In an effort to publicize GIS and geography in general, the National Geographic Society established GIS Day in 1999. Associated with Geography Awareness Week, GIS Day was on Nov. 15 this year.
The celebration came to Bellevue City Hall, and the public was invited to a variety of geography-related festivities. GIS Services staff demonstrated what GIS is and how it helps make Bellevue a better place to live, work and play. There were map displays, online displays and GIS-related games.
GIS is much more than computer cartography; it offers a way to integrate all kinds of information about a place into an image or map of that place. Go online and type in an address or business name and you can see it on a map. Search for schools and see all of them show up at once.

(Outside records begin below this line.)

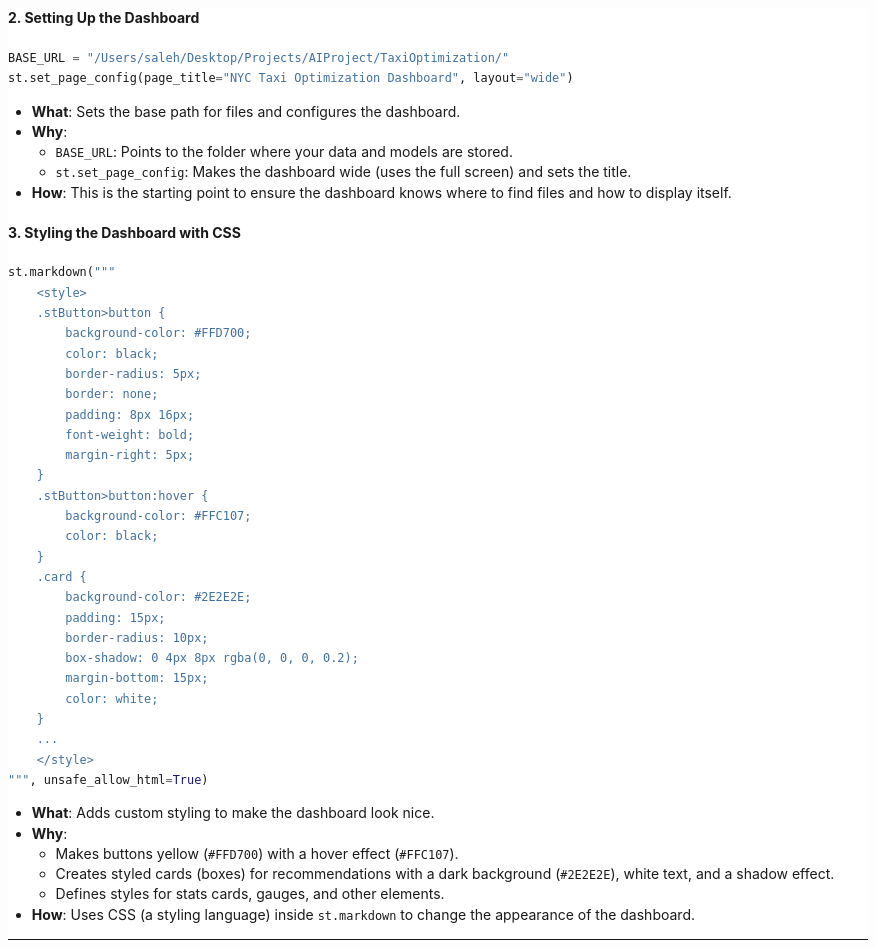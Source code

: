 
#### 2. Setting Up the Dashboard
```python
BASE_URL = "/Users/saleh/Desktop/Projects/AIProject/TaxiOptimization/"
st.set_page_config(page_title="NYC Taxi Optimization Dashboard", layout="wide")
```
- **What**: Sets the base path for files and configures the dashboard.
- **Why**: 
  - `BASE_URL`: Points to the folder where your data and models are stored.
  - `st.set_page_config`: Makes the dashboard wide (uses the full screen) and sets the title.
- **How**: This is the starting point to ensure the dashboard knows where to find files and how to display itself.

#### 3. Styling the Dashboard with CSS
```python
st.markdown("""
    <style>
    .stButton>button {
        background-color: #FFD700;
        color: black;
        border-radius: 5px;
        border: none;
        padding: 8px 16px;
        font-weight: bold;
        margin-right: 5px;
    }
    .stButton>button:hover {
        background-color: #FFC107;
        color: black;
    }
    .card {
        background-color: #2E2E2E;
        padding: 15px;
        border-radius: 10px;
        box-shadow: 0 4px 8px rgba(0, 0, 0, 0.2);
        margin-bottom: 15px;
        color: white;
    }
    ...
    </style>
""", unsafe_allow_html=True)
```
- **What**: Adds custom styling to make the dashboard look nice.
- **Why**: 
  - Makes buttons yellow (`#FFD700`) with a hover effect (`#FFC107`).
  - Creates styled cards (boxes) for recommendations with a dark background (`#2E2E2E`), white text, and a shadow effect.
  - Defines styles for stats cards, gauges, and other elements.
- **How**: Uses CSS (a styling language) inside `st.markdown` to change the appearance of the dashboard.

---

The City of Bellevue has been a leading user of GIS technology in the region since the 1980s. Many city departments rely on geographical analysis and tools in their day-to-day service to the public, from Service First answering questions using Mapster, to hiking trail maps in the Parks department, to flood control in Utilities, to sidewalk accessibility planning in Transportation. The Information Technology Department’s GIS Services division provides the public with access to a variety of maps, showing everything from weekday traffic patterns to zoning.
Displays at City Hall included GIS maps generated for nearly every city department, from three-dimensional views of downtown to bike-pedestrian paths to crime area maps. Visitors will have access to computers with GIS applications on which they can browse with help from city GIS analysts.
Participatory activities gave people a greater understanding of what GIS is and why they might want to use it. Visitors gave staff information about themselves and see it translated onto a map.